Morning, August 15, edited from Spurgeon’s Morning and Evening
“Isaac went out to meditate in the field toward evening.” — Genesis 24:63
Issac is to be admired for his activity. If those who spend so many hours in idle company, light reading, and useless pastimes could learn wisdom, they would find more profitable associations and more interesting engagements in meditation than in the narcissism which now has such attractions for them. We should all know more, live nearer to God, and grow in grace, if we spent more time alone. Meditation chews the cud and extracts the real nutriment from the mental food gathered elsewhere. When Jesus is the theme, meditation is sweet indeed. Isaac found Rebecca while engaged in private reflections; many others have found their best beloved there.
Also admirable was the choice of place. In the field, we have a landscape hung all about with texts for thought. From the cedar to the herbs, from the soaring eagle down to the chirping grasshopper, from the blue expanse of heaven to a drop of dew, all things are full of teaching, and when the eye is spiritually opened, that teaching flashes upon the mind far more vividly than from written books. Our little rooms are not nearly so healthy, so suggestive, so agreeable, or so inspiring as the fields. Let us count nothing common or unclean, but we feel that all created things point to their Maker, and the field is a holy place.

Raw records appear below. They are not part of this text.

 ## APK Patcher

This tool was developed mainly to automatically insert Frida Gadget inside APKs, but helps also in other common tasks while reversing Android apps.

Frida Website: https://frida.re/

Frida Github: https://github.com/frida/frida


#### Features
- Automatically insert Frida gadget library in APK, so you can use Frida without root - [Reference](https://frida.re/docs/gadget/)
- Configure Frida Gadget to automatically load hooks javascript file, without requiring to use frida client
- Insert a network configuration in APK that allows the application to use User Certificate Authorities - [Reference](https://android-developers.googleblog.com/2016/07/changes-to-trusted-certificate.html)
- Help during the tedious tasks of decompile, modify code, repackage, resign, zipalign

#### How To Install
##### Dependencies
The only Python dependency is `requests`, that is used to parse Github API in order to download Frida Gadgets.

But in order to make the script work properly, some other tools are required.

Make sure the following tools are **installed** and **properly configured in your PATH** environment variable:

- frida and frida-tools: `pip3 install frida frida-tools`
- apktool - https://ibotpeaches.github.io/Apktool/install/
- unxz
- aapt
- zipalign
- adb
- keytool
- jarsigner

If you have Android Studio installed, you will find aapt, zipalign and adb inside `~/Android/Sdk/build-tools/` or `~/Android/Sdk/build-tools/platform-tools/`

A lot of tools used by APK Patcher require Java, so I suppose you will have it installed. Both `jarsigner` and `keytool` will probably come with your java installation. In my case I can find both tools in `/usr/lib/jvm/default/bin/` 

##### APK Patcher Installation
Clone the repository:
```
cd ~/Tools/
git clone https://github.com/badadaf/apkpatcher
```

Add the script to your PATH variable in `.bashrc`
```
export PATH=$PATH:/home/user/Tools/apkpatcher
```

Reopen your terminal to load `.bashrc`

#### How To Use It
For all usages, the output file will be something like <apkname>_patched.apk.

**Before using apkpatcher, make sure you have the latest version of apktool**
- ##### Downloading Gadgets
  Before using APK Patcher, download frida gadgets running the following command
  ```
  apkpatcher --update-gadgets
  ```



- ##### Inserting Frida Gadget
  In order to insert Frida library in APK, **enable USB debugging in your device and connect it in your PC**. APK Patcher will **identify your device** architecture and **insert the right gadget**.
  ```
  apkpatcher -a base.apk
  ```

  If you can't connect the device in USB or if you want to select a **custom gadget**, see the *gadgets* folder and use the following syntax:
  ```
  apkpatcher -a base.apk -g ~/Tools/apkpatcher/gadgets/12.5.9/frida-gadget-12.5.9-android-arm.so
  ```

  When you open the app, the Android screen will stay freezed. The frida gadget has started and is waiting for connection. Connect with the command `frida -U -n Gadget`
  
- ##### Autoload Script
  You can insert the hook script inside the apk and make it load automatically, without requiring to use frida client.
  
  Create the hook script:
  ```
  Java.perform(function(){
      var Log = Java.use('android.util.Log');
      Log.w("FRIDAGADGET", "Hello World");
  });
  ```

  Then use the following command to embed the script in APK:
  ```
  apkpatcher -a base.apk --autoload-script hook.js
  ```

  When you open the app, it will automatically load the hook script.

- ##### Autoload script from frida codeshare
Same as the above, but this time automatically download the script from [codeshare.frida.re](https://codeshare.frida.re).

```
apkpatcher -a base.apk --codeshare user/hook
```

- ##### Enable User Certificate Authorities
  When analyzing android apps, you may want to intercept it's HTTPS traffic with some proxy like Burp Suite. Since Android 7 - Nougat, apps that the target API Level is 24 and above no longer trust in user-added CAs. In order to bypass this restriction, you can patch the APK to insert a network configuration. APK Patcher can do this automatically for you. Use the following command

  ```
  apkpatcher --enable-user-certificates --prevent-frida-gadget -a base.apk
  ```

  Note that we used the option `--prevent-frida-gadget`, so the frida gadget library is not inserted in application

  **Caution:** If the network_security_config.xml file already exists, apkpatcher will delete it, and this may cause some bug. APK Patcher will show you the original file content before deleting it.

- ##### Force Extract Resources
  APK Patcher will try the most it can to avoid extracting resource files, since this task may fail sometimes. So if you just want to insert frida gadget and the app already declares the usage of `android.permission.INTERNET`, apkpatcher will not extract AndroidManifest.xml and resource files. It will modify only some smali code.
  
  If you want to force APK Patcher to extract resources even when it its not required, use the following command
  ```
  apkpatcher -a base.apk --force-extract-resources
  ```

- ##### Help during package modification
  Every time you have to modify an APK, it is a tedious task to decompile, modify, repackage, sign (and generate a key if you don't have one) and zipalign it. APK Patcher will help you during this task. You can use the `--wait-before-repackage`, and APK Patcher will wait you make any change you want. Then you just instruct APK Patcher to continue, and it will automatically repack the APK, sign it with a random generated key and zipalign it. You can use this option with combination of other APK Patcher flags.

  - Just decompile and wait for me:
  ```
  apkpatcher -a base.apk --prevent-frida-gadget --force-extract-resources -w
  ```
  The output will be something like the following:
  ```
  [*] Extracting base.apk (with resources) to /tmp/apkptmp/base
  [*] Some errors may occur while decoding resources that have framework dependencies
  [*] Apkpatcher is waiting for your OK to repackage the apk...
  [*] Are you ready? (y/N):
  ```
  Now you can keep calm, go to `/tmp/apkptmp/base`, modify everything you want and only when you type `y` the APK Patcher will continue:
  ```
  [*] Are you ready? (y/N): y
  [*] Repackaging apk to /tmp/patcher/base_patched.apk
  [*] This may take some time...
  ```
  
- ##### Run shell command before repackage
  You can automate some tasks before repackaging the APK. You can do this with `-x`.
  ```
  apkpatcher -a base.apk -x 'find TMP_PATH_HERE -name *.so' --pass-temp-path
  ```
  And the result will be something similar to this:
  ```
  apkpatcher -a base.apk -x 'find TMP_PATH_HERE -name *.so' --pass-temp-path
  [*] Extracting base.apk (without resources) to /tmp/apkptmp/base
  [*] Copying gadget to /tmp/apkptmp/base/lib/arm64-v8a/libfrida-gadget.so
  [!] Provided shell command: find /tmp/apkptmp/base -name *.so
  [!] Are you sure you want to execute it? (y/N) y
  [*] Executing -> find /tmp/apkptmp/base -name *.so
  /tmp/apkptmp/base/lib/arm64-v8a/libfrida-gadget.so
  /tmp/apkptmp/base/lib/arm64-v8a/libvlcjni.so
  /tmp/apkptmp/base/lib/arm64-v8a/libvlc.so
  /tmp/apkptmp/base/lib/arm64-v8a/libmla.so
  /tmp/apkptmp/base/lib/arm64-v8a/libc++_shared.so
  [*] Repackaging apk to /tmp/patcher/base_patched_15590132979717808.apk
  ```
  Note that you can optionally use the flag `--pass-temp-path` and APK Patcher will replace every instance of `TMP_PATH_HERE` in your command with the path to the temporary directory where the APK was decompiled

Very admirable was the season of the day. The season of sunset as it draws a veil over the day, is fitting that tranquility of the soul when earthborn cares yield to the joys of heavenly communion. The glory of the setting sun excites our wonder, and the solemnity of approaching night awakens our awe. If the business of this day will permit it, it will be well, dear reader, if you can spare an hour to walk in the field in the evening, but if not, the Lord is in the town too, and will meet with you in your room or in the crowded street. Let your heart go forth to meet him.